O mais preocupante é que toda a seção de energia, assim como outras de igual importância, está como uma primeira opção em relação a uma segunda de “sem texto”. Ou seja, existe a possibilidade de o texto final não incluir nada sobre a emissão dos combustíveis fósseis e a transição energética. Arábia Saudita, Turquia e Iraque são os países que mais apoiam essa posição. Em resumo, isso está apenas começando…

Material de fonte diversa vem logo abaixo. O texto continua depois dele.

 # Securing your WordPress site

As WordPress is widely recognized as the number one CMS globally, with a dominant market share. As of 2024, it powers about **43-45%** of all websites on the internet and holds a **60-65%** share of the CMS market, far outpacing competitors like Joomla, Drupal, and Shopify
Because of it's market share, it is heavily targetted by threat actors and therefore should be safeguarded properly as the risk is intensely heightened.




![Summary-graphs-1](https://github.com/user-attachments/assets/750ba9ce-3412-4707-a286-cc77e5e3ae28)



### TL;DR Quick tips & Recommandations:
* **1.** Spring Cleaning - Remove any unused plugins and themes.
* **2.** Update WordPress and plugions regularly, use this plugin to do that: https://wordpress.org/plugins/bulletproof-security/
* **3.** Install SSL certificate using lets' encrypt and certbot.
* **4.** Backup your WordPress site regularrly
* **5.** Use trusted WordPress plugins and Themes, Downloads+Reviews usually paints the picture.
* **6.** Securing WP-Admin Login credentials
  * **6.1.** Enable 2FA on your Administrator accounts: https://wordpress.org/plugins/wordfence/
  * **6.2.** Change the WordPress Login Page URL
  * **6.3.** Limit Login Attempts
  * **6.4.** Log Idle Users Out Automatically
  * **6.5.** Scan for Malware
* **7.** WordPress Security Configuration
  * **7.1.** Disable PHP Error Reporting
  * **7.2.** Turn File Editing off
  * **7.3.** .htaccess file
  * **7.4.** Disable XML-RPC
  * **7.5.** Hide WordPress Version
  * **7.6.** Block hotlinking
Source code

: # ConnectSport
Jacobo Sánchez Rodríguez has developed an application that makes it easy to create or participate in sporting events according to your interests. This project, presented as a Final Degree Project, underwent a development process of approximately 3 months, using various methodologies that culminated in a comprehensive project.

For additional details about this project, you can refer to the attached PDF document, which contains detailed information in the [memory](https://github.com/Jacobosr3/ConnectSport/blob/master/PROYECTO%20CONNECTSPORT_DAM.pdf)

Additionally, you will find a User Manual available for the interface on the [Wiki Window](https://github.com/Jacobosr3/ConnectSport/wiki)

Nesta sexta-feira, 8 de dezembro, a chegada dos ministros do Meio Ambiente e/ou Relações Exteriores se somará às delegações de países no Centro de Exibições de Dubai para retomar o trabalho e dar lugar à segunda e mais importante semana de toda a COP, com discussões, busca por consenso e tomada de decisões. A data prevista para o término da COP28 é terça-feira, 12 de dezembro, mas a história das negociações mostra que chegar a um acordo sempre requer tempo extra.
Enquanto isso, em um mundo que vive em 2023, já foi anunciou com apreensão que este será o ano mais quente registrado.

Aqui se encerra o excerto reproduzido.